I absolutely love and believe in what I do–so much so that I train other coaches. Do I feel like this is what I’m meant to be doing? Absolutely. Do I regret becoming a coach? Never. I consider it my calling, my mission. So why do I feel burnt out?
Dealing with a job you hate will burn you out sooner than later, unless you are naturally blessed with a huge capacity for detachment. But you can absolutely burn out on a job that you adore. That old saw about “Do what you love and you’ll never work a day in your life?” I appreciate the sentiment–but respectfully, it’s more like “Do what you love and you usually won’t mind that you’re working your butt off.” When we love our work, we can become very immersed in it. We think about it constantly. We bring it home with us. We’re always ideating and innovating and refining things in our minds. But human beings require periods of rest. We need to have an “off” switch. Or at least a dimmer. Everyone has a finite amount of weight they can bench press, and if you’re consistently adding more weight to that barbell you will eventually find your muscles just give out.

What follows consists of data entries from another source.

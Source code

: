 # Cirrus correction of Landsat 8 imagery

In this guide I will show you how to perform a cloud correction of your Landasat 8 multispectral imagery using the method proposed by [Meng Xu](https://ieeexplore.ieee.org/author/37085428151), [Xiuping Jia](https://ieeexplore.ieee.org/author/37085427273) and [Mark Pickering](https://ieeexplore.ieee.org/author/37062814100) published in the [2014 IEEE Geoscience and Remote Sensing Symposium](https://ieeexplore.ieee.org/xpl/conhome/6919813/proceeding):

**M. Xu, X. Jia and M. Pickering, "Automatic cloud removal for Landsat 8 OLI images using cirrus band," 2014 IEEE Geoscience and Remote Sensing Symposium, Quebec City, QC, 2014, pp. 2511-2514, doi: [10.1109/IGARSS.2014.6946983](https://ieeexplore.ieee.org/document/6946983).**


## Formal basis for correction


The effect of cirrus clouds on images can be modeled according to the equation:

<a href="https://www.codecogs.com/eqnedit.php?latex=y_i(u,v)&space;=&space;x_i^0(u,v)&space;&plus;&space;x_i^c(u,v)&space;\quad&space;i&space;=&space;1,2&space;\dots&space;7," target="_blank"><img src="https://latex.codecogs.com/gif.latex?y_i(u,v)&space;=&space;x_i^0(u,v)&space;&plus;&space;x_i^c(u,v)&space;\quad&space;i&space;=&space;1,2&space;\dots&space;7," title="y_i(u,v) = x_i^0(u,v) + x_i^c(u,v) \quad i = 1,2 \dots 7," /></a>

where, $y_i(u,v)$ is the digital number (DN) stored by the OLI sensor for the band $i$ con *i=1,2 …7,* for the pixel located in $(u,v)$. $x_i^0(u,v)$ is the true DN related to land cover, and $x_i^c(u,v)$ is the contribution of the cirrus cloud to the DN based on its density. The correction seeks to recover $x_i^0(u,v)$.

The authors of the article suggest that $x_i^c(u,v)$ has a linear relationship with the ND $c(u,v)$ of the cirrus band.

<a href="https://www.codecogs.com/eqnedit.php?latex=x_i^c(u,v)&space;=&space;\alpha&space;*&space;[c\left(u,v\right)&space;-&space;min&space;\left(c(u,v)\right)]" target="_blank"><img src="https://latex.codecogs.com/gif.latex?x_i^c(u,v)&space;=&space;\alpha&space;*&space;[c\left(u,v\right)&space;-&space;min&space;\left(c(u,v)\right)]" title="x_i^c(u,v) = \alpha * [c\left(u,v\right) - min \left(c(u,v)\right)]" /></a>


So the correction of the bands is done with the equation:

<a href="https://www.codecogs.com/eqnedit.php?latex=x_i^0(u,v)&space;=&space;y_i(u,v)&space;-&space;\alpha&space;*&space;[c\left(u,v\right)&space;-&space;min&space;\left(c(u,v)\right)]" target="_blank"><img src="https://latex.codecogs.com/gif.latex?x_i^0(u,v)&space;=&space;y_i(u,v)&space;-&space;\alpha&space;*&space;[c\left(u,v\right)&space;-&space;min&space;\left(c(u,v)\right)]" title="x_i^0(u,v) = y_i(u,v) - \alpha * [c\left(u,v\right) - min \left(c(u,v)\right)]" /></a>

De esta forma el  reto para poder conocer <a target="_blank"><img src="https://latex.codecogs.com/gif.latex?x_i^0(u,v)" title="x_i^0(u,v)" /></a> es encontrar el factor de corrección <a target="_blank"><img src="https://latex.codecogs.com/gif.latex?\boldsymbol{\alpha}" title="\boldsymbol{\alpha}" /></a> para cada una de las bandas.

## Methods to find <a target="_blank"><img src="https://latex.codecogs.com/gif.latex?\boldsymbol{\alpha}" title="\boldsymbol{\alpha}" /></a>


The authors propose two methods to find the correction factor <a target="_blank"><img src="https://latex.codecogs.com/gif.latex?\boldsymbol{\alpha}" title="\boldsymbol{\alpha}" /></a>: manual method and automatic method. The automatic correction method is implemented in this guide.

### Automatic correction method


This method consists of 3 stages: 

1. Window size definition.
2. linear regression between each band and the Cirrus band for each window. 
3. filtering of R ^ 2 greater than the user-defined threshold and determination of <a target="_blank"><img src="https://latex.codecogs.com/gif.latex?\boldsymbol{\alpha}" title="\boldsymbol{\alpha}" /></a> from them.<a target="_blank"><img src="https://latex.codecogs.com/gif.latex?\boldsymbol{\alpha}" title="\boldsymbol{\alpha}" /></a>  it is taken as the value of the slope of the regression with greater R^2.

As a career coach, you’ll often be working with folks who are looking to reinvent themselves. Sometimes they are already clear on why, and need help with the “how.” Sometimes, all they know is they hate their job.
It can be hard to tell the difference between temporary burnout and genuine misalignment, and not all of your clients will be self-awareness unicorns with a firm grasp on the difference. Here are some discernment questions you might want to ask. Some of them might seem obvious.
What is something you can’t not do? As in, what are the things about you that are basic and non-negotiable? (Some people are fundamental explainers. Some are interpreters. Some are mechanics. Some need to be in service. Some are researchers. What are your client’s “being me means approaching every situation through this lens” traits?)
Do you derive your sense of identity, or purpose, or meaning, from your work, or is your identity invested in other things? If so, can you identify what about your current or recent job wasn’t validating for you?
Have you ever had a job you loved? What was it, when was it, what did you love about it and why did you leave it?
These and similar questions can often provoke a reflection from a client that will clarify whether they have transient burnout or are truly not where they should be. Clients might reach the realization that they basically love their job, but the salary is inadequate and they are burning out because they feel resentful over money strain. They might reawaken a suppressed longing to go back to school. They might be festering over a thwarted lifelong dream of becoming a restaurateur that makes their current life as a marketing manager feel empty. Once you glean a few of these insights from a client, you are on your way to guiding them toward a reasonable, sustainable path forward.